Many municipalities will find themselves in desperate straits if lenders, particularly bond buyers, step away from the market. The tendencies are apparent. (Bloomberg News, July 2, 2010 - "The Metropolitan Transit Authority, which runs New York City's subways, buses and commuter trains, shrank a $555 million taxable bond offering by 16% as it struggled with a deficit and as investors sought to avoid risk.") The National Association of Budget Managers estimates that fiscal year 2010 (which ended June 30, 2010) cash balances have shrunk to 2.2% of expenditures, excluding Alaska and Texas. If the bond market shuts down, city workers may be paid in scrip rather than money, as often happened during the Great Depression.
We should not expect emergency steps to make sense, whether or not the trigger is as described above. Just as at the federal level, the political and financial leadership is mostly the same that created this crisis. A problem that is not understood cannot be solved by those who do not understand it. A battle-scarred veteran of municipal finance boards wrote to me: "During my time on two pension boards, the boards did less as the problems got worse. Board members tend to be town employees caught in the headlights. They are not financially trained, and they tend to believe rather unsophisticated consultants who all say the same thing: 'You can earn your way out in 15 years.' This is not true. Not even compounding can save you when benefits are rising faster than the return on assets. We have yet to begin to seriously attack this problem. The most we have done is 'tried' to initiate cuts of annual percentage increases in benefits." [Lazy and pusillanimous pension consultants deserve notoriety on the list above.]
Having, myself, spent nearly two decades meeting with municipal pension committees, I saw that the incapacity to pay future pensions, already evident in 1988, grew to mathematically insolvable proportions. Most cities and states, as well as the media reports about those entities, are so far short of understanding the depth of this cavern that they are examples of Bernankeism. (Federal Reserve Chairman Ben Bernanke: "U.S. households have been managing their personal finances well." - June 13, 2006)
To remain solvent, bloated pension benefits need to be cut severely. This is not being considered. News stories of public sector pension cuts are mostly aimed at future employees or future service of current employees. There are stories of concessions being made by current retirees that will reduce current benefits, but this is not clear, short of reading the new contracts.

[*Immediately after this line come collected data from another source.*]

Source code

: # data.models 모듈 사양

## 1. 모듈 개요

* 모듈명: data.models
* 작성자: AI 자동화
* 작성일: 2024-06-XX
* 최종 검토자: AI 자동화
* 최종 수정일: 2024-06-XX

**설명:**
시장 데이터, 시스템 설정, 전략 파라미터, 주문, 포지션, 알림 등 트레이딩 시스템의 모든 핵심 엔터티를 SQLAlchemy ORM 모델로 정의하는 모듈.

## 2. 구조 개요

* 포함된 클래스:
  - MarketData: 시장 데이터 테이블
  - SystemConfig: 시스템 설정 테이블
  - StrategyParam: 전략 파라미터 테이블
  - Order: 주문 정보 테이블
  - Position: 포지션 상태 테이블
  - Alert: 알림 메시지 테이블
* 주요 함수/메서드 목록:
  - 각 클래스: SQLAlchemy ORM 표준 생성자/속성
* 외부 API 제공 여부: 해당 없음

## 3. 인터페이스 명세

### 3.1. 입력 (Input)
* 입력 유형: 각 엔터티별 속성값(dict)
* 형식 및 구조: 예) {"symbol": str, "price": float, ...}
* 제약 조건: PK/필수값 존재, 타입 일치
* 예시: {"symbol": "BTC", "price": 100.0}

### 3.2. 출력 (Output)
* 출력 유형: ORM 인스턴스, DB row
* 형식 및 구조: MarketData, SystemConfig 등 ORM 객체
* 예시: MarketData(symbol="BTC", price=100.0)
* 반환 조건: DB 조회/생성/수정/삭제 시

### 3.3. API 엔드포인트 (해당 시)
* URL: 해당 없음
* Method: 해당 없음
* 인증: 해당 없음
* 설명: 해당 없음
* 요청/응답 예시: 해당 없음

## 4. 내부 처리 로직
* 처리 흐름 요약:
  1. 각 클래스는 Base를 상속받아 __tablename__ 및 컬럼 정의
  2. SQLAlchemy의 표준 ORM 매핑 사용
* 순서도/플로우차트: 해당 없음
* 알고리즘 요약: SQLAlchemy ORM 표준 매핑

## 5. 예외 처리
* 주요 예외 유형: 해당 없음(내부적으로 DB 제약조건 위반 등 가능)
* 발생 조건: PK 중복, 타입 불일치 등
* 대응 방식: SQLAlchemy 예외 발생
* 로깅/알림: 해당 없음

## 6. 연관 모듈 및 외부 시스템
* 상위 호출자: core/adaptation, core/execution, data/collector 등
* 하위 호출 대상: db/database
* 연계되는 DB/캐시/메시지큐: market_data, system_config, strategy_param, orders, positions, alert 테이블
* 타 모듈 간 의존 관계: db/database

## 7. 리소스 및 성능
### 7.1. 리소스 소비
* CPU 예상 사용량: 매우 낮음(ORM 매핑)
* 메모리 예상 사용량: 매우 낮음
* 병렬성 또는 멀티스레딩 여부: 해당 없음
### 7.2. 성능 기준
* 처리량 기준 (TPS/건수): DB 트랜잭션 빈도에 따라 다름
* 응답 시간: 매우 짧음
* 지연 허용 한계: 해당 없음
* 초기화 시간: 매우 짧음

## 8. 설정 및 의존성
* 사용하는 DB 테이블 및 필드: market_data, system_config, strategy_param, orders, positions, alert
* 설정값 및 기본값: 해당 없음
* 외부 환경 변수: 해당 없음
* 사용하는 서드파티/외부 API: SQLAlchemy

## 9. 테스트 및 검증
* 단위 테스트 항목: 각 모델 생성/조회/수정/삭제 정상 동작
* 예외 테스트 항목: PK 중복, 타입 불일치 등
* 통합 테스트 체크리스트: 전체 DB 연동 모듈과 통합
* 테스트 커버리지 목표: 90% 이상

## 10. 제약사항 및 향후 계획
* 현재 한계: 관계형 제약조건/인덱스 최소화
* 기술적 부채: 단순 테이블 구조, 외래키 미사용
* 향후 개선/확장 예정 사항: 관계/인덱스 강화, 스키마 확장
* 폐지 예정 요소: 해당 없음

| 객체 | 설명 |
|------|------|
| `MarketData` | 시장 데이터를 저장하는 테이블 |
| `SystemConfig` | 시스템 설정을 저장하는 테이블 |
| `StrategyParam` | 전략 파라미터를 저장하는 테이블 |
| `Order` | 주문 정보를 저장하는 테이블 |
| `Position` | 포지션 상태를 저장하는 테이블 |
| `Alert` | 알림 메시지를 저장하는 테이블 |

As we enter the sinking-lifeboat period, imagination is constricted. Consumers of municipal services are expected to bear the burden. This assumption will spark revolts. The reduction in public services is already an annoyance. Consistently decreasing non-government income is more than an annoyance. Private income in the U.S., which excludes federal, state and local pay, fell 5.4% from the third quarter of 2008 to April 2010.
There are municipalities where property tax rates have been doubled recently to absorb the deficit. It is at such moments when taxpayers remind municipal boards that all government revenue comes from the taxpayers. Tax strikes in the past, such as in Chicago from 1928 to 1931 and again in 1977, succeeded.
Whatever the future holds, there are two certainties. First, this is another leg in the deleveraging of American credit, which should not be ignored by economists trying to tease a recovery out of the already corrupted and overstated GDP. Second, only seasoned participants should still be holding municipal bonds.